Facebook’s News Feed—the main list of status updates, messages, and photos you see when you open Facebook on your computer or phone—is not a perfect mirror of the world.

But few users expect that Facebook would change its News Feed in order to manipulate their emotional state.

We now know that’s exactly what happened two years ago. For one week in January 2012, data scientists skewed what almost 700,000 Facebook users saw when they logged into its service. Some people were shown content with a preponderance of happy and positive words; some were shown content analyzed as sadder than average. And when the week was over, these manipulated users were more likely to post either especially positive or negative words themselves.

This tinkering was just revealed as part of a new study, published in the prestigious Proceedings of the National Academy of Sciences. Many previous studies have used Facebook data to examine “emotional contagion,” as this one did. This study is different because, while other studies have observed Facebook user data, this one set out to manipulate them.

The experiment is almost certainly legal. In the company’s current terms of service, Facebook users relinquish the use of their data for “data analysis, testing, [and] research.” Is it ethical, though? Since news of the study first emerged, I’ve seen and heard both privacy advocates and casual users express surprise at the audacity of the experiment.

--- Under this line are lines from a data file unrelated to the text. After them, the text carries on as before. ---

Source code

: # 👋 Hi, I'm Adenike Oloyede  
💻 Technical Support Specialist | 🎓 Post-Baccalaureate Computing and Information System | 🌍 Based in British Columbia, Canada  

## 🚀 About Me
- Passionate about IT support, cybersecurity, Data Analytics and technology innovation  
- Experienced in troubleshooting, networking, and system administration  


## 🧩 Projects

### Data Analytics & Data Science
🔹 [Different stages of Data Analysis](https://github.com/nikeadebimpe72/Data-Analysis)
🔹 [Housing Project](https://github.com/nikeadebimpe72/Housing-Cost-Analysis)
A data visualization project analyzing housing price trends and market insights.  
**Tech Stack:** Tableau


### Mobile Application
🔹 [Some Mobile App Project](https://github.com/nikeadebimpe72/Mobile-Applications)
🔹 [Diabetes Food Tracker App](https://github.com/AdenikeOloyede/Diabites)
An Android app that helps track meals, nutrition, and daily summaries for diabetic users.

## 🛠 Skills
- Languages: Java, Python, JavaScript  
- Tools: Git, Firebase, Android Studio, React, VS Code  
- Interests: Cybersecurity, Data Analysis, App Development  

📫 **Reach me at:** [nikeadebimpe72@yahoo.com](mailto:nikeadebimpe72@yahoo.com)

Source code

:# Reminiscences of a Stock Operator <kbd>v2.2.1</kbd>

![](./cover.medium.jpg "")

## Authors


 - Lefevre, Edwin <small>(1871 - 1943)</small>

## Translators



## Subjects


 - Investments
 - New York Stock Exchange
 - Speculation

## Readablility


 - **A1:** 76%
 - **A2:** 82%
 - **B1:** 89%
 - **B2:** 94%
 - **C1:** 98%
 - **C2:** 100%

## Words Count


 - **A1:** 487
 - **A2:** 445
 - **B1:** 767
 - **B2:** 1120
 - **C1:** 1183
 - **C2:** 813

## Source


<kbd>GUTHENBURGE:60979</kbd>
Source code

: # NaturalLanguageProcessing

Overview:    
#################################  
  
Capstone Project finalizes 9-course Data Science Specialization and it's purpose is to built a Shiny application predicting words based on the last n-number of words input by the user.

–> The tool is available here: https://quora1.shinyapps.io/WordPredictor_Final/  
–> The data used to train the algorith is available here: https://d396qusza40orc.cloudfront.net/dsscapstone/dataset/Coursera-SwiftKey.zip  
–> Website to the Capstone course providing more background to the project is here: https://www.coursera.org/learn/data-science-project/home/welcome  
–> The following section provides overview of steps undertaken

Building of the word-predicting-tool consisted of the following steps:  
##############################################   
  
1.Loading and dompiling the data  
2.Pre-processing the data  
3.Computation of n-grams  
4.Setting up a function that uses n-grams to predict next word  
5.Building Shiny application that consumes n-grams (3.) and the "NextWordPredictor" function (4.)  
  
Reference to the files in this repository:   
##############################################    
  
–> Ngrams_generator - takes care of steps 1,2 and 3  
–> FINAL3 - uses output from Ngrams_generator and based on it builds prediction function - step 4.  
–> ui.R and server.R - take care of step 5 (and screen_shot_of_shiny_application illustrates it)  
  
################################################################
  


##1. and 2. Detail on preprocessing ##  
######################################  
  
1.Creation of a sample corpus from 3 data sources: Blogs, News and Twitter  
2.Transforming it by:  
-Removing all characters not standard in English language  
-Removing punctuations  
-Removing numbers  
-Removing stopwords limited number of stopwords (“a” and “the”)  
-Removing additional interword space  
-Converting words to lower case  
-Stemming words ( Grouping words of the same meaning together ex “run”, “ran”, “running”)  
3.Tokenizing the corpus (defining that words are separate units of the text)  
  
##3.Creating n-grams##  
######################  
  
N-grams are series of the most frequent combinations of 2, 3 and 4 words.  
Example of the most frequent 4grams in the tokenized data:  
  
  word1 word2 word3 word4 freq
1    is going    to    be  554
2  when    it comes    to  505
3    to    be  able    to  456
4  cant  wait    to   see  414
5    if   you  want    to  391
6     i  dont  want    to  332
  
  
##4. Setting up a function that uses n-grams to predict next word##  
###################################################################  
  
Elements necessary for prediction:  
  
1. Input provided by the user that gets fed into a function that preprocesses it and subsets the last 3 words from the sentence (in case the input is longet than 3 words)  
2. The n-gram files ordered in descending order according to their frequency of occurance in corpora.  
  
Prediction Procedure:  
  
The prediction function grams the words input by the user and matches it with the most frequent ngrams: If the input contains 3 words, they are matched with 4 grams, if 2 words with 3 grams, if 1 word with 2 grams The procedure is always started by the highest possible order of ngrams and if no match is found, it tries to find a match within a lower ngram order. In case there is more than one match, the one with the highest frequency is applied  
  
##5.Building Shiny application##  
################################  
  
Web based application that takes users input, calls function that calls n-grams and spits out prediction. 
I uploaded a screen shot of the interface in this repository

We’re tracking the ethical, legal, and philosophical response to this Facebook experiment here. We’ve also asked the authors of the study for comment. Author Jamie Guillory replied and referred us to a Facebook spokesman. Early Sunday morning, a Facebook spokesman sent this comment in an email:

This research was conducted for a single week in 2012 and none of the data used was associated with a specific person’s Facebook account. We do research to improve our services and to make the content people see on Facebook as relevant and engaging as possible. A big part of this is understanding how people respond to different types of content, whether it’s positive or negative in tone, news from friends, or information from pages they follow. We carefully consider what research we do and have a strong internal review process. There is no unnecessary collection of people’s data in connection with these research initiatives and all data is stored securely.

And on Sunday afternoon, Adam D.I. Kramer, one of the study’s authors and a Facebook employee, commented on the experiment in a public Facebook post. “And at the end of the day, the actual impact on people in the experiment was the minimal amount to statistically detect it,” he writes. “Having written and designed this experiment myself, I can tell you that our goal was never to upset anyone … In hindsight, the research benefits of the paper may not have justified all of this anxiety.”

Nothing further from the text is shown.